> _REQUIRED ACTION_: A verbatim copy of all the data is required, minus any images.
════════════════════
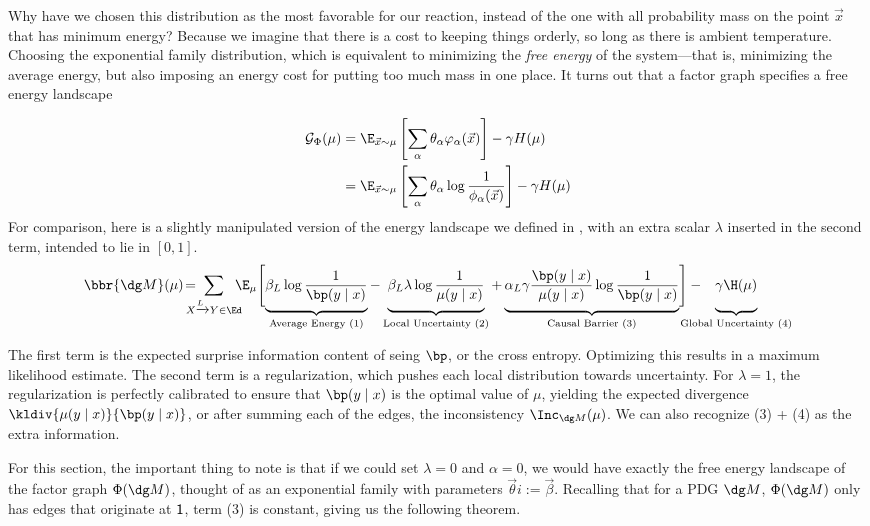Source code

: Why have we chosen this distribution as the most favorable for our reaction, instead of the one with all probability mass on the point $\vec x$ that has minimum energy? Because we imagine that there is a cost to keeping things orderly, so long as there is ambient temperature. Choosing the exponential family distribution, which is equivalent to minimizing the \emph{free energy} of the system---that is, minimizing the average energy, but also imposing an energy cost for putting too much mass in one place. It turns out that a factor graph specifies a free energy landscape

\begin{align*}
	\mathcal G_\Phi(\mu) &=  \E_{\vec x \sim \mu} \left[\sum_\alpha \theta_\alpha \varphi_\alpha(\vec x) \right] - \gamma H(\mu) \\
		&= \E_{\vec x \sim \mu} \left[\sum_\alpha \theta_\alpha \log \frac{1}{\phi_\alpha(\vec x)} \right] - \gamma H(\mu)
\end{align*}
For comparison, here is a slightly manipulated version of the energy landscape we defined in , with an extra scalar $\lambda$ inserted in the second term, intended to lie in $[0,1]$.
\begin{equation*}
	\bbr{\dg M}(\mu) \!=\mskip-18mu \sum_{ X \xrightarrow{\!\!L} Y  \in \Ed } \!\!\!\!\E_\mu  \Bigg[\!
		\underbrace{\beta_L \log \frac{1}{\bp(y\mid x)} \vphantom{\Bigg|}}_{\text{Average Energy (1)}}  - 
		\underbrace{\beta_L \lambda \log \frac{1}{\mu(y \mid x)}  \vphantom{\Bigg|}}_{\text{Local Uncertainty (2)}}  + 
		\underbrace{\alpha_L \gamma \frac{\bp(y \mid x)}{\mu(y \mid x)}\log \frac{1}{\bp(y\mid x)}  \vphantom{\Bigg|}}_{\text{Causal Barrier (3)}}\! \Bigg] - 
		\mskip-31mu\underbrace{\gamma \H(\mu) \vphantom{\Bigg|} }_{\text{Global Uncertainty (4)}}
\end{equation*}

The first term is the expected surprise information content of seing $\bp$, or the cross entropy. Optimizing this results in a maximum likelihood estimate. The second term is a regularization, which pushes each local distribution towards uncertainty. For $\lambda = 1$, the regularization is perfectly calibrated to ensure that $\bp(y \mid x)$ is the optimal value of $\mu$, yielding the expected divergence $\kldiv{\mu(y\mid x)}{\bp(y\mid x)}$, or after summing each of the edges, the inconsistency $\Inc_{\dg M}( \mu)$. We can also recognize (3) + (4) as the extra information.

For this section, the important thing to note is that if we could set $\lambda = 0$ and $\alpha = 0$, we would have exactly the free energy landscape of the factor graph $\Phi(\dg M)$, thought of as an exponential family with parameters $\vec \theta i:= \vec \beta$. Recalling that for a PDG $\dg M$, $\Phi(\dg M)$ only has edges that originate at $\sf 1$, term (3) is constant, giving us the following theorem.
════════════════════
> _EXERCISE SOLUTION_:
Source code

: Why have we chosen this distribution as the most favorable for our reaction, instead of the one with all probability mass on the point $\vec x$ that has minimum energy? Because we imagine that there is a cost to keeping things orderly, so long as there is ambient temperature. Choosing the exponential family distribution, which is equivalent to minimizing the \emph{free energy} of the system---that is, minimizing the average energy, but also imposing an energy cost for putting too much mass in one place. It turns out that a factor graph specifies a free energy landscape

\begin{align*}
	\mathcal G_\Phi(\mu) &=  \E_{\vec x \sim \mu} \left[\sum_\alpha \theta_\alpha \varphi_\alpha(\vec x) \right] - \gamma H(\mu) \\
		&= \E_{\vec x \sim \mu} \left[\sum_\alpha \theta_\alpha \log \frac{1}{\phi_\alpha(\vec x)} \right] - \gamma H(\mu)
\end{align*}
For comparison, here is a slightly manipulated version of the energy landscape we defined in , with an extra scalar $\lambda$ inserted in the second term, intended to lie in $[0,1]$.
\begin{equation*}
	\bbr{\dg M}(\mu) \!=\mskip-18mu \sum_{ X \xrightarrow{\!\!L} Y  \in \Ed } \!\!\!\!\E_\mu  \Bigg[\!
		\underbrace{\beta_L \log \frac{1}{\bp(y\mid x)} \vphantom{\Bigg|}}_{\text{Average Energy (1)}}  - 
		\underbrace{\beta_L \lambda \log \frac{1}{\mu(y \mid x)}  \vphantom{\Bigg|}}_{\text{Local Uncertainty (2)}}  + 
		\underbrace{\alpha_L \gamma \frac{\bp(y \mid x)}{\mu(y \mid x)}\log \frac{1}{\bp(y\mid x)}  \vphantom{\Bigg|}}_{\text{Causal Barrier (3)}}\! \Bigg] - 
		\mskip-31mu\underbrace{\gamma \H(\mu) \vphantom{\Bigg|} }_{\text{Global Uncertainty (4)}}
\end{equation*}

The first term is the expected surprise information content of seing $\bp$, or the cross entropy. Optimizing this results in a maximum likelihood estimate. The second term is a regularization, which pushes each local distribution towards uncertainty. For $\lambda = 1$, the regularization is perfectly calibrated to ensure that $\bp(y \mid x)$ is the optimal value of $\mu$, yielding the expected divergence $\kldiv{\mu(y\mid x)}{\bp(y\mid x)}$, or after summing each of the edges, the inconsistency $\Inc_{\dg M}( \mu)$. We can also recognize (3) + (4) as the extra information.

For this section, the important thing to note is that if we could set $\lambda = 0$ and $\alpha = 0$, we would have exactly the free energy landscape of the factor graph $\Phi(\dg M)$, thought of as an exponential family with parameters $\vec \theta i:= \vec \beta$. Recalling that for a PDG $\dg M$, $\Phi(\dg M)$ only has edges that originate at $\sf 1$, term (3) is constant, giving us the following theorem.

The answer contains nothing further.